* [About this exercise]
Each line below containing the word "Neumann" needs to be shown.

* [Exercise data]
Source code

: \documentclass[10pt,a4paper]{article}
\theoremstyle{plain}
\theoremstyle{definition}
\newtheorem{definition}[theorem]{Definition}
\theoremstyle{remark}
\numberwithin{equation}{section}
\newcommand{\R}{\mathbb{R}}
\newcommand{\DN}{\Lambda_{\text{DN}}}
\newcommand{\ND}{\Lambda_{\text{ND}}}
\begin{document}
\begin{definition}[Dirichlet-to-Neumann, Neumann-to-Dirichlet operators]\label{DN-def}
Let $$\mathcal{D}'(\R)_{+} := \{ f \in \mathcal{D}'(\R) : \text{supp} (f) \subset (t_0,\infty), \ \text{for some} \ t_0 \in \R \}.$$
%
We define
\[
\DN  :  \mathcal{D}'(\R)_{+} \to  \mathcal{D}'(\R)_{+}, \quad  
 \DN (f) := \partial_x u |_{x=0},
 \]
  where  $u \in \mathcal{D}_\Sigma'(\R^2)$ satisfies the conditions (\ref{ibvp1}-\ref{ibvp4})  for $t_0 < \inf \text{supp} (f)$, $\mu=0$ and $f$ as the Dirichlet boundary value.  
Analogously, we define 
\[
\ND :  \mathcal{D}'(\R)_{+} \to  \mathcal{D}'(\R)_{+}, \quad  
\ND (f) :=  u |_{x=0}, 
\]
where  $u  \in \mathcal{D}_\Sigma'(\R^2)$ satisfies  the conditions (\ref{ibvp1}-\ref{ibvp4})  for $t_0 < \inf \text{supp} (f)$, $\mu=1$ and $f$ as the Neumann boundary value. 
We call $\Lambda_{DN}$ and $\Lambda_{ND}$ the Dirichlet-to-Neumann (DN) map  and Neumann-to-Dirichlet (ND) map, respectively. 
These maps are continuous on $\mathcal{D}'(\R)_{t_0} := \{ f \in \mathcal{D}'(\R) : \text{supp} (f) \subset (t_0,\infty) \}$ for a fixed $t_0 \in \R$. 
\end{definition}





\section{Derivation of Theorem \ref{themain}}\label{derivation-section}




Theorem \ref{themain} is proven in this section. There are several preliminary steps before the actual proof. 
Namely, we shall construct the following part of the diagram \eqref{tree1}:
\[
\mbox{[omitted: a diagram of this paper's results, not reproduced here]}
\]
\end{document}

* [Exercise result]
\begin{definition}[Dirichlet-to-Neumann, Neumann-to-Dirichlet operators]\label{DN-def}
where  $u  \in \mathcal{D}_\Sigma'(\R^2)$ satisfies  the conditions (\ref{ibvp1}-\ref{ibvp4})  for $t_0 < \inf \text{supp} (f)$, $\mu=1$ and $f$ as the Neumann boundary value. 
We call $\Lambda_{DN}$ and $\Lambda_{ND}$ the Dirichlet-to-Neumann (DN) map  and Neumann-to-Dirichlet (ND) map, respectively. 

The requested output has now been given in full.